The fabrication and characterization of two-terminal devices using solution-synthesized Cu-doped ZnO nanorods and their photosensitive properties are reported in this work. Hydrothermally prepared ZnO and Cu:ZnO nanorods were characterized by SEM, EDS and PL studies. Two-terminal devices of ZnO and Cu:ZnO nanorods were prepared using a simple drop-casting on E-beam evaporated metal patterns. The aluminum metal patterns were produced using lithography and the lift-off technique. The current–voltage (I–V) characteristics of the nanorod devices show different shapes and current levels depending on the contact resistance and size of the nanorods. The photoresponse of the nanorods under different illumination conditions was analyzed. Both ZnO and Cu-doped ZnO show enhanced response under UV light excitation compared to halogen light excitation. The Cu-doped ZnO nanorods show an enhanced photosensitive property compared to undoped ZnO. This work demonstrates a simple fabrication technique of ZnO nanorod-based planar two-terminal devices.

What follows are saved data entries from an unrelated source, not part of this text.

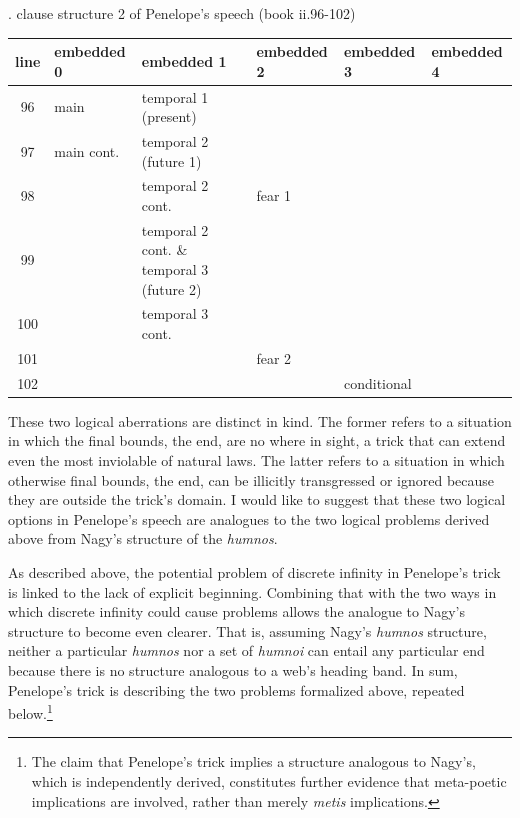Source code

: \documentclass[12pt]{article}
\begin{document}
\begin{singlespacing}
\ex. clause structure 2 of Penelope's speech (book ii.96-102)

\begin{footnotesize}

\begin{tabularx}{\textwidth}{
|c
|>{\centering\arraybackslash}X
|>{\centering\arraybackslash}X
|>{\centering\arraybackslash}X
|>{\centering\arraybackslash}X
|>{\centering\arraybackslash}X
|
}
\hline
line & embedded 0 & embedded 1 & embedded 2 & embedded 3 & embedded 4 \\
\hline \hline
96 & main & temporal 1 (present) & & & \\
\hline
97 & main cont. & temporal 2 (future 1) & & & \\
\hline
98 & & temporal 2 cont. & fear 1 & & \\
\hline
99 & & temporal 2 cont. \& temporal 3 (future 2) & & & \\
\hline
100 & & temporal 3 cont. & & & \\
\hline
101 & & &  fear 2 & & \\
\hline
102 & & & & conditional & \\
\hline

\end{tabularx}
\end{footnotesize}
\end{singlespacing}

These two logical aberrations are distinct in kind. The former refers to a situation in which the final bounds, the end, are no where in sight, a trick that can extend even the most inviolable of natural laws. The latter refers to a situation in which otherwise final bounds, the end, can be illicitly transgressed or ignored because they are outside the trick's domain. I would like to suggest that these two logical options in Penelope's speech are analogues to the two logical problems derived above from Nagy's structure of the \textit{humnos}.

As described above, the potential problem of discrete infinity in Penelope's trick is linked to the lack of explicit beginning. Combining that with the two ways in which discrete infinity could cause problems allows the analogue to Nagy's structure to become even clearer. That is, assuming Nagy's \textit{humnos} structure, neither a particular \textit{humnos} nor a set of \textit{humnoi} can entail any particular end because there is no structure analogous to a web's heading band. In sum, Penelope's trick is describing the two problems formalized above, repeated below.\footnote{ The claim that Penelope's trick implies a structure analogous to Nagy's, which is independently derived, constitutes further evidence that meta-poetic implications are involved, rather than merely \textit{metis} implications.}
\end{document}
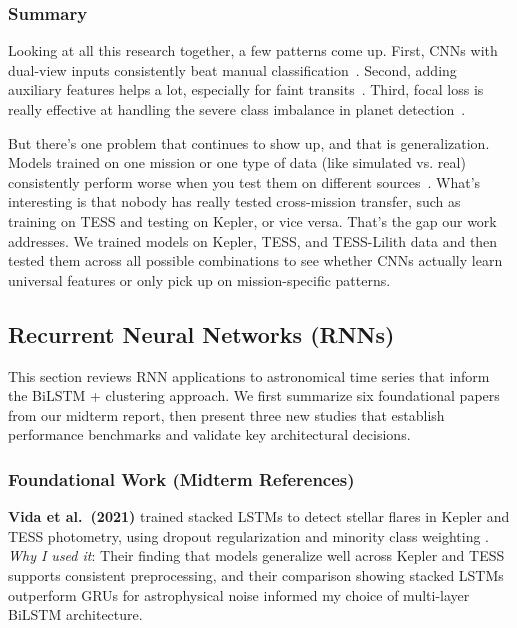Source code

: \documentclass[letterpaper]{article} %
\begin{document}
\subsubsection{Summary}

Looking at all this research together, a few patterns come up. First, CNNs with dual-view inputs consistently beat manual classification~\cite{Shallue2018identifyexoplanetsI, Dattilo2019identifyexoplanetsII, Chaushev2019ngts}. Second, adding auxiliary features helps a lot, especially for faint transits~\cite{ansdell2018scientific}. Third, focal loss is really effective at handling the severe class imbalance in planet detection~\cite{lin2017focal}.

But there's one problem that continues to show up, and that is generalization. Models trained on one mission or one type of data (like simulated vs. real) consistently perform worse when you test them on different sources~\cite{Shallue2018identifyexoplanetsI, Osborn2019rapidclassificationtesscandidates}. What's interesting is that nobody has really tested cross-mission transfer, such as training on TESS and testing on Kepler, or vice versa. That's the gap our work addresses. We trained models on Kepler, TESS, and TESS-Lilith data and then tested them across all possible combinations to see whether CNNs actually learn universal features or only pick up on mission-specific patterns.

\subsection{Recurrent Neural Networks (RNNs)}

This section reviews RNN applications to astronomical time series that inform the BiLSTM + clustering approach. We first summarize six foundational papers from our midterm report, then present three new studies that establish performance benchmarks and validate key architectural decisions.

\subsubsection{Foundational Work (Midterm References)}

\textbf{Vida et al.\ (2021)} trained stacked LSTMs to detect stellar flares in Kepler and TESS photometry, using dropout regularization and minority class weighting \cite{Vida2021findingflaresrecurrent}. \textit{Why I used it}: Their finding that models generalize well across Kepler and TESS supports consistent preprocessing, and their comparison showing stacked LSTMs outperform GRUs for astrophysical noise informed my choice of multi-layer BiLSTM architecture.
\end{document}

© 2018 Optical Society of America under the terms of the OSA Open Access Publishing Agreement
Nano-dimensional semiconductors are expected to play an important role in nano-level devices because their electro-optical properties can be tuned by altering the size of the nanostructures. Among various oxide semiconducting materials, zinc oxide (ZnO) has attracted immense interest because of its promising properties [1, 2]. It is a wide-band-gap semiconductor with unique physical and chemical properties that are suitable for various technological applications . In addition, it is a low-cost and environmentally friendly material compared to other oxides. Nanostructured ZnO plays multifunctional roles depending on the shape, size, and doping. Its band gap varies depending on the size of the nanostructure and dopant-induced variations. Hence, it is used in the applications of solar cells, photodiode, light-emitting devices, gas sensors, biosensors and photocatalysis [4–7]. Particularly, it is a very interesting material for the fabrication of UV photodetectors as very sensitive to UV radiation . The one-dimensional ZnO nanorods show high efficiency in all applications because of their large surface-to-volume ratio . Moreover, its property can be tailored to be more suitable for a specific application by doping a preferred material and changing the size and shape. The doping of ZnO can also yield new properties such as p-type conductivity, ferromagnetism, diluted magnetic semiconduction (DMS), light emission and spintronic effects [10, 11]. Transition-metal-doped ZnO nanostructures recently attracted much attention because they are useful in diluted magnetic semiconductors, spintronic and other innovative applications because of the change in spin states.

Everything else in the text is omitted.